TASK DETAILS => Exactly the lines from the start of the data through the line containing "[Oraclelinux 7][Oraclelinux] |" should be output, with both ends kept and nothing added.
(DATA TO PROCESS begins)
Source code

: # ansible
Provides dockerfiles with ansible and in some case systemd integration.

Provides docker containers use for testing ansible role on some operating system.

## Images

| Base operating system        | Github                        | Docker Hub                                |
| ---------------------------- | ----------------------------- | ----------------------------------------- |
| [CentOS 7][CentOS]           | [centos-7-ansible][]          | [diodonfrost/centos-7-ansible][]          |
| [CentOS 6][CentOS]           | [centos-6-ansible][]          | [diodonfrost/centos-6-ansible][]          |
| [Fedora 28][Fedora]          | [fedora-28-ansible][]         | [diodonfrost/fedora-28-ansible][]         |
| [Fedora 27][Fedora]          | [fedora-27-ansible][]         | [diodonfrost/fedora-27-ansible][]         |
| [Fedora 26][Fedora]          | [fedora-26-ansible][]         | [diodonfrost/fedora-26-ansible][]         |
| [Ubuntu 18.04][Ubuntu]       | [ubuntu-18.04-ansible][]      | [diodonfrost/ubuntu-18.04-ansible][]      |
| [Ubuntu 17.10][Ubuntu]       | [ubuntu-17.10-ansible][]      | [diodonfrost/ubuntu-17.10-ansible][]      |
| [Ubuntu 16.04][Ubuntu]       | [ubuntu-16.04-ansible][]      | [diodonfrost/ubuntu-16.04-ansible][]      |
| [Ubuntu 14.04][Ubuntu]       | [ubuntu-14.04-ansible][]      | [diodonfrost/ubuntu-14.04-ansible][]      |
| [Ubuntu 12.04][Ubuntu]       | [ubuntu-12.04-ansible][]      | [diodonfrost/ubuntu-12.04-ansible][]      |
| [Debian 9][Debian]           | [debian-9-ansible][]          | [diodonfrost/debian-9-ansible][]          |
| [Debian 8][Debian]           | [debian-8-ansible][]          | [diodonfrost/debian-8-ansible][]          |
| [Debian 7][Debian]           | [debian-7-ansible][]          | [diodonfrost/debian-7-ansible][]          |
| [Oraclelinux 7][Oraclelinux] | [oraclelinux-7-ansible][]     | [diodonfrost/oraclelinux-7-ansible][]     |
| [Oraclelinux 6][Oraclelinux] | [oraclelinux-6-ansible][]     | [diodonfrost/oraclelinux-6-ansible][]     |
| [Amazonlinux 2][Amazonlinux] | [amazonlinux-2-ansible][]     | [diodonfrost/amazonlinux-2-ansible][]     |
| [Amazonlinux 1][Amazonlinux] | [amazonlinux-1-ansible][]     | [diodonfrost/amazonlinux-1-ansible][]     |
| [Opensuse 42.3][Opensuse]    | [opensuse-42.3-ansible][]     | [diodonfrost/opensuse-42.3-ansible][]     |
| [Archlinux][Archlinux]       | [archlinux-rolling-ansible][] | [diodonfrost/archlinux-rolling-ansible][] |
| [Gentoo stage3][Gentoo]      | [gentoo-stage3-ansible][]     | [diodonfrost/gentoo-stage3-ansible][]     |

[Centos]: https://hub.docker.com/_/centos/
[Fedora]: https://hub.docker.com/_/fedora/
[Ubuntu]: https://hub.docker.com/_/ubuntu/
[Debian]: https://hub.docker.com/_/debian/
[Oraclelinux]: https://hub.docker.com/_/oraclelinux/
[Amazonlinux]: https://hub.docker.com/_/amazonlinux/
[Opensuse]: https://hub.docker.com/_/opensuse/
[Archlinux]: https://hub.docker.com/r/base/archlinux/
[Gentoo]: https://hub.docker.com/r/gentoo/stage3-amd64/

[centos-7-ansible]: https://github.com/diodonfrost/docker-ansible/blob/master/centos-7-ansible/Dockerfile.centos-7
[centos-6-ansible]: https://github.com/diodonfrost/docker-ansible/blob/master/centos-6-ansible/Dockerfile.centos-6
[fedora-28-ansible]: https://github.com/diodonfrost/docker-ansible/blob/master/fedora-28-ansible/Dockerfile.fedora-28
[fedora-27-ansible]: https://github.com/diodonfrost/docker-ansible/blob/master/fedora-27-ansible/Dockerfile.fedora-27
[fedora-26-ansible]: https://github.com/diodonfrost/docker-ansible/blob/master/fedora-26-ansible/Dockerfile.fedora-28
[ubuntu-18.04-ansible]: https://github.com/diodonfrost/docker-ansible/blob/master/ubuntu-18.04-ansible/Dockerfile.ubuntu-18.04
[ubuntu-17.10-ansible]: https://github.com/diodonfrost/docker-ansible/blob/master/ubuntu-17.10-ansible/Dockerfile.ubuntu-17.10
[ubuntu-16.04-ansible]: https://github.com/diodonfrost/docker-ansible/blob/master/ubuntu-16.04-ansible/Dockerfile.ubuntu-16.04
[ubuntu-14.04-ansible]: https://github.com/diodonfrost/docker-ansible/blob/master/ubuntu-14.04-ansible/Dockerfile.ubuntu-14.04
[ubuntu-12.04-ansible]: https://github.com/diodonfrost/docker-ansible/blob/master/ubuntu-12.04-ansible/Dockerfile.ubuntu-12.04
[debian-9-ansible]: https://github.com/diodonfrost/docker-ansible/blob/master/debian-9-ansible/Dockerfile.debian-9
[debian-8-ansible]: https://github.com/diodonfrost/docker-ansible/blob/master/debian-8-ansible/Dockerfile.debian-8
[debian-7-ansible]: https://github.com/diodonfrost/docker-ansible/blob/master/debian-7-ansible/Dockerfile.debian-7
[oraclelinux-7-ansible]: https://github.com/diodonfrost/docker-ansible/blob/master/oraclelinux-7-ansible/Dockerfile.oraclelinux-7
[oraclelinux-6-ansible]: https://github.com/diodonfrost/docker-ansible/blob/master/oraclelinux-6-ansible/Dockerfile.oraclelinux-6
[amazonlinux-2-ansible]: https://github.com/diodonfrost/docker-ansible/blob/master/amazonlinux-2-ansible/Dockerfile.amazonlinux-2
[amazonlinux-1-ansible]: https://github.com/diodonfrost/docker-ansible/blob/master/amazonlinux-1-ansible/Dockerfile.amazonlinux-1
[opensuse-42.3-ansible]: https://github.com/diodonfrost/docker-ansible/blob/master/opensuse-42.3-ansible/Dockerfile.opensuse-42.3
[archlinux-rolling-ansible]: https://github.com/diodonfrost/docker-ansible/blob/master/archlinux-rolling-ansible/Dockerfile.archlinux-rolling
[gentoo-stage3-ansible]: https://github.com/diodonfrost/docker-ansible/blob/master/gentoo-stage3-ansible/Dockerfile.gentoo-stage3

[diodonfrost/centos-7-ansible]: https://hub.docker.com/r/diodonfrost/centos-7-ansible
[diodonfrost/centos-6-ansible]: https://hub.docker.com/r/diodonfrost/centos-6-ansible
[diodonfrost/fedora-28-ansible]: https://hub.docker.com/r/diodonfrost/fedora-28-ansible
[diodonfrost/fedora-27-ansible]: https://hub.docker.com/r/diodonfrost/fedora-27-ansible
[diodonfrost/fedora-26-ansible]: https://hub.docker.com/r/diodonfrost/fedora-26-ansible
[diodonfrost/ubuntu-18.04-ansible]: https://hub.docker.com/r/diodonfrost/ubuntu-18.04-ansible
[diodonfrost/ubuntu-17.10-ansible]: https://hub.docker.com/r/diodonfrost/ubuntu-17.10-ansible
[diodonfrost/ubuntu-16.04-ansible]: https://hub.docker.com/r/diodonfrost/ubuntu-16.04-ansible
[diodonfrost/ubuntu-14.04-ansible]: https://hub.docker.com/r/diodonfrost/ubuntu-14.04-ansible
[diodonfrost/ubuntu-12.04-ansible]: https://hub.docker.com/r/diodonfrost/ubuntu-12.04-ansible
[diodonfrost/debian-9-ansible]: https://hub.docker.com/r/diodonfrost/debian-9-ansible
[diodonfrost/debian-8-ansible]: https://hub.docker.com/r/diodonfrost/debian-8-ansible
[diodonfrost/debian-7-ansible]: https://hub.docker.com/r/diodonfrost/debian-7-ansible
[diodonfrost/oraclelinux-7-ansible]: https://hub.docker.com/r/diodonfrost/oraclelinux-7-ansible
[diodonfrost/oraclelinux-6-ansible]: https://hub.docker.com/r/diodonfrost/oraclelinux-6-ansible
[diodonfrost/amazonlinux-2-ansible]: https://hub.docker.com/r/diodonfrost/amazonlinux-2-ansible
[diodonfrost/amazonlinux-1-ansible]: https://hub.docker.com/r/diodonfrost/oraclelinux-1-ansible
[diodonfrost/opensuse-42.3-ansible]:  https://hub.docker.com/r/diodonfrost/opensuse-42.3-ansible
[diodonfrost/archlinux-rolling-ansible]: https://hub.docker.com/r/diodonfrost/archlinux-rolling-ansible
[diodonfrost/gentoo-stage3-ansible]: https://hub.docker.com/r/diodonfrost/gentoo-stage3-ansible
(DATA TO PROCESS ends)
EXERCISE RESPONSE =>
Source code

: # ansible
Provides dockerfiles with ansible and in some case systemd integration.

Provides docker containers use for testing ansible role on some operating system.

## Images

| Base operating system        | Github                        | Docker Hub                                |
| ---------------------------- | ----------------------------- | ----------------------------------------- |
| [CentOS 7][CentOS]           | [centos-7-ansible][]          | [diodonfrost/centos-7-ansible][]          |
| [CentOS 6][CentOS]           | [centos-6-ansible][]          | [diodonfrost/centos-6-ansible][]          |
| [Fedora 28][Fedora]          | [fedora-28-ansible][]         | [diodonfrost/fedora-28-ansible][]         |
| [Fedora 27][Fedora]          | [fedora-27-ansible][]         | [diodonfrost/fedora-27-ansible][]         |
| [Fedora 26][Fedora]          | [fedora-26-ansible][]         | [diodonfrost/fedora-26-ansible][]         |
| [Ubuntu 18.04][Ubuntu]       | [ubuntu-18.04-ansible][]      | [diodonfrost/ubuntu-18.04-ansible][]      |
| [Ubuntu 17.10][Ubuntu]       | [ubuntu-17.10-ansible][]      | [diodonfrost/ubuntu-17.10-ansible][]      |
| [Ubuntu 16.04][Ubuntu]       | [ubuntu-16.04-ansible][]      | [diodonfrost/ubuntu-16.04-ansible][]      |
| [Ubuntu 14.04][Ubuntu]       | [ubuntu-14.04-ansible][]      | [diodonfrost/ubuntu-14.04-ansible][]      |
| [Ubuntu 12.04][Ubuntu]       | [ubuntu-12.04-ansible][]      | [diodonfrost/ubuntu-12.04-ansible][]      |
| [Debian 9][Debian]           | [debian-9-ansible][]          | [diodonfrost/debian-9-ansible][]          |
| [Debian 8][Debian]           | [debian-8-ansible][]          | [diodonfrost/debian-8-ansible][]          |
| [Debian 7][Debian]           | [debian-7-ansible][]          | [diodonfrost/debian-7-ansible][]          |
| [Oraclelinux 7][Oraclelinux] | [oraclelinux-7-ansible][]     | [diodonfrost/oraclelinux-7-ansible][]     |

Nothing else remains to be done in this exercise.